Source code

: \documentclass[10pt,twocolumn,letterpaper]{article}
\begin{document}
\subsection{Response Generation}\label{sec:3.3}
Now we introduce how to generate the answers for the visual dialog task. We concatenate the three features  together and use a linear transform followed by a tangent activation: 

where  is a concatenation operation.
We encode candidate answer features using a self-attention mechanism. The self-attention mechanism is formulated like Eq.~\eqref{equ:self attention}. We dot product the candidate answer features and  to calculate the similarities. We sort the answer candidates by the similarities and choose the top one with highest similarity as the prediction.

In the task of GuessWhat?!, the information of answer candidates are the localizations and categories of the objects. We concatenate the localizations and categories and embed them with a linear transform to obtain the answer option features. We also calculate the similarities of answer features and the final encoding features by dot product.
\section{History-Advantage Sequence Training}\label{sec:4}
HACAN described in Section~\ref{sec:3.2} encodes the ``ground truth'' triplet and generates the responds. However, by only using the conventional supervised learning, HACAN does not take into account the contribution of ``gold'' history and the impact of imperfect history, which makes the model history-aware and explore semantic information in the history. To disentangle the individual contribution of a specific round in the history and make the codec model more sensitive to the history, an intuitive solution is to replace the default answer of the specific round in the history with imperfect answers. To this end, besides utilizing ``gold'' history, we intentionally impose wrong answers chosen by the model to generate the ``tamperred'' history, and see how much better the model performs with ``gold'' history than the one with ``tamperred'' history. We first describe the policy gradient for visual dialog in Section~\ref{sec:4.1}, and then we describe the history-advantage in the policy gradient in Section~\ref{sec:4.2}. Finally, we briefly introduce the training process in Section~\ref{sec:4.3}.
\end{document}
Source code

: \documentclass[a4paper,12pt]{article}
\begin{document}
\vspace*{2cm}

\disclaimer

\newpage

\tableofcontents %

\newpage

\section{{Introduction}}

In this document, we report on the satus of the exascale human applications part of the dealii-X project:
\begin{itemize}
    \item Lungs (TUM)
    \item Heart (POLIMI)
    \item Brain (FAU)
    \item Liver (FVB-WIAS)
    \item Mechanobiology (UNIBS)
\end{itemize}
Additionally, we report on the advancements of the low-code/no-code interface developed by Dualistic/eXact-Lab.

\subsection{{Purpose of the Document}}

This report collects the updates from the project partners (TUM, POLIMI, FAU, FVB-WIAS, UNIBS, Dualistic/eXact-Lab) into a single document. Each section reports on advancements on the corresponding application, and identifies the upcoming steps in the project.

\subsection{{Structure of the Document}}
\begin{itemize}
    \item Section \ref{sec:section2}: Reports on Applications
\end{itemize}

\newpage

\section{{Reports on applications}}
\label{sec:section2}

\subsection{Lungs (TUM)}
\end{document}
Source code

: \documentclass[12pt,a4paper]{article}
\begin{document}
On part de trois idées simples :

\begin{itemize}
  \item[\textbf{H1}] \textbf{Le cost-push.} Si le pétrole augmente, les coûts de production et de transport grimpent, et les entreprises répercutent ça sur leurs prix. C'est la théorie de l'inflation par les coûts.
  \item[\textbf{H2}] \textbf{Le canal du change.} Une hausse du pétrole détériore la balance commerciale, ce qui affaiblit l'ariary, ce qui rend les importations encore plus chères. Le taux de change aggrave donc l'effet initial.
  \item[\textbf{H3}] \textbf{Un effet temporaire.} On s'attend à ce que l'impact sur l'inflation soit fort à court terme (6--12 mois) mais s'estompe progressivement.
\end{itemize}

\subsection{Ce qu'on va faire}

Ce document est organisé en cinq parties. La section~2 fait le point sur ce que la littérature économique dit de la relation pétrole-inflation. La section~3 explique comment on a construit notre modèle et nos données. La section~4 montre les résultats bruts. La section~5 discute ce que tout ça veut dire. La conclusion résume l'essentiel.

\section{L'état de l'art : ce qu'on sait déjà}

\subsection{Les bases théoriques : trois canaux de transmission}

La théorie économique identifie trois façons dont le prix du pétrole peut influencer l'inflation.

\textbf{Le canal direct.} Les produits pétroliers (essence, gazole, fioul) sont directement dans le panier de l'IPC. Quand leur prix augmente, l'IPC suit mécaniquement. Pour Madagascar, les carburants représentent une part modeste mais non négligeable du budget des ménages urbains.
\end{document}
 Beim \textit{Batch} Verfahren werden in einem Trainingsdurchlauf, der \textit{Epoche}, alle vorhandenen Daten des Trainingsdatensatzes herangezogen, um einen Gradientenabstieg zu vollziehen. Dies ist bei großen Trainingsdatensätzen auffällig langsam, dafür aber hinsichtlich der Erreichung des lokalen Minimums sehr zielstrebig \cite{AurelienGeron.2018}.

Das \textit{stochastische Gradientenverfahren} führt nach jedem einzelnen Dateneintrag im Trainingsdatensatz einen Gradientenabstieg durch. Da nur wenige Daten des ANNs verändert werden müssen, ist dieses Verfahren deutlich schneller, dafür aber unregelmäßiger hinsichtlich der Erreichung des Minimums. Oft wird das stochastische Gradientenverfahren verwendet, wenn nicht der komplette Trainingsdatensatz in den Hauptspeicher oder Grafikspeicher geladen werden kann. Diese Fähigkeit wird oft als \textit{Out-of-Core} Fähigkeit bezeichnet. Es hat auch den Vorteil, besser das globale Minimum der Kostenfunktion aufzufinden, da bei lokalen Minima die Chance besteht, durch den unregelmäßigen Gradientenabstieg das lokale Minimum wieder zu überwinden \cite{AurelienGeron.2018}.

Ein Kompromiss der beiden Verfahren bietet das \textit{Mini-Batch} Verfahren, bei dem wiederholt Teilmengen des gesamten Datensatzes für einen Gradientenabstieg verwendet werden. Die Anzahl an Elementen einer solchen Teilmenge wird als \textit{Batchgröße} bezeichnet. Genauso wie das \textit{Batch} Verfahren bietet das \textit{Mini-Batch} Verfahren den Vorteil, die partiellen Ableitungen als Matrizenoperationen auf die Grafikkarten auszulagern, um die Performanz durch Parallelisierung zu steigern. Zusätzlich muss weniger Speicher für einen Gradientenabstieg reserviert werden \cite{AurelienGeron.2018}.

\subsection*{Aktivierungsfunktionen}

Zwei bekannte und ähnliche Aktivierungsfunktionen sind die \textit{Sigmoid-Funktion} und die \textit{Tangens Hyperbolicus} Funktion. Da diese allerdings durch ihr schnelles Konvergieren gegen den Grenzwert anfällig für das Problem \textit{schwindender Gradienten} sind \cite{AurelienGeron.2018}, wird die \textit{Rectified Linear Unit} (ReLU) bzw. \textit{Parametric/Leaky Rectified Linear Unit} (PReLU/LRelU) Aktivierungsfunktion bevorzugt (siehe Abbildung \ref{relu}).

= = = =

_Exercise requirements_. In the entries above, which lines hold the string "canal"? Report all of them.

_Exercise answer_.
  \item[\textbf{H2}] \textbf{Le canal du change.} Une hausse du pétrole détériore la balance commerciale, ce qui affaiblit l'ariary, ce qui rend les importations encore plus chères. Le taux de change aggrave donc l'effet initial.
\textbf{Le canal direct.} Les produits pétroliers (essence, gazole, fioul) sont directement dans le panier de l'IPC. Quand leur prix augmente, l'IPC suit mécaniquement. Pour Madagascar, les carburants représentent une part modeste mais non négligeable du budget des ménages urbains.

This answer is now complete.